Count the lines holding the string "adjustwidth" in the records, and give only the count.

Data for review below:

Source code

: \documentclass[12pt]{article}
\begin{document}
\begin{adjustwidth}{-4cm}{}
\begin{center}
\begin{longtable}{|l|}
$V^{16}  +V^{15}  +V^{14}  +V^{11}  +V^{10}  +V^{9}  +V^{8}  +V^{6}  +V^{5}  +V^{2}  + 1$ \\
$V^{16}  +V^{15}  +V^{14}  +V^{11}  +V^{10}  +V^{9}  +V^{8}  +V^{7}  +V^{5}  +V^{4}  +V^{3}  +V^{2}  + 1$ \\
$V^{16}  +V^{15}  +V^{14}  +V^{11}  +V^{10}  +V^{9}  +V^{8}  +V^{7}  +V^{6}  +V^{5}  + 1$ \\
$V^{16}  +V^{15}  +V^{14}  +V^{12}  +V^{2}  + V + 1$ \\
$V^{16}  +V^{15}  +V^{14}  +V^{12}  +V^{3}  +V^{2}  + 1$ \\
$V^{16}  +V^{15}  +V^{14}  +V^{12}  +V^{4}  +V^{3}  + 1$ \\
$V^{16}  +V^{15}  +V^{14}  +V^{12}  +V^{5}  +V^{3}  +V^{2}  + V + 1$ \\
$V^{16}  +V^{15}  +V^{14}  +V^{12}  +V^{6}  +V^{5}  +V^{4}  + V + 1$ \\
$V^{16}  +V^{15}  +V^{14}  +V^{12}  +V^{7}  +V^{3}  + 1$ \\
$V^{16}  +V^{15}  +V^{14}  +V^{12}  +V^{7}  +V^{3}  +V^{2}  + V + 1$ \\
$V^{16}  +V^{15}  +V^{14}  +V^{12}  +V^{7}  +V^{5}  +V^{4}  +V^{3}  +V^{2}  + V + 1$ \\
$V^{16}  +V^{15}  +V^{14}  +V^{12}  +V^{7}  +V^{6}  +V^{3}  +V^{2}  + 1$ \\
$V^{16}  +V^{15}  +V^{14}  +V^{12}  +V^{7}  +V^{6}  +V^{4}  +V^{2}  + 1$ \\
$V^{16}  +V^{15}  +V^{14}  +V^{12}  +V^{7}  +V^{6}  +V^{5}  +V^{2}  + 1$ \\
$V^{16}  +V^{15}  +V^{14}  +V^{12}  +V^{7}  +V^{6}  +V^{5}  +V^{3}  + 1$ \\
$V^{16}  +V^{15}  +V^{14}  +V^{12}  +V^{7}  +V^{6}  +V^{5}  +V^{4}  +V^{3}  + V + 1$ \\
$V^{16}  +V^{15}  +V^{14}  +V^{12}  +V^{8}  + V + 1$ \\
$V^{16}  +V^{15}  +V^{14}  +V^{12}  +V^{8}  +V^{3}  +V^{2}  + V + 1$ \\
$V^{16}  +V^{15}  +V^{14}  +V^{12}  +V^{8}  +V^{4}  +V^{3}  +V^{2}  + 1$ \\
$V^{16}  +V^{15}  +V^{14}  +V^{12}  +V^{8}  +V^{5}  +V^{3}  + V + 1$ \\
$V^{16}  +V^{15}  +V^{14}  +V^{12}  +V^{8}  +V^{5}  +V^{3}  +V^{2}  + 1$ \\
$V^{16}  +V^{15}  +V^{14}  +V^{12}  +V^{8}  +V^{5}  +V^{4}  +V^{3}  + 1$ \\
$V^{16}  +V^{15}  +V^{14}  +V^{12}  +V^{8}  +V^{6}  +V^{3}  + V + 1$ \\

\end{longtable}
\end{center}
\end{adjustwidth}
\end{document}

End of Data for review.

Answer to this exercise ▸ 2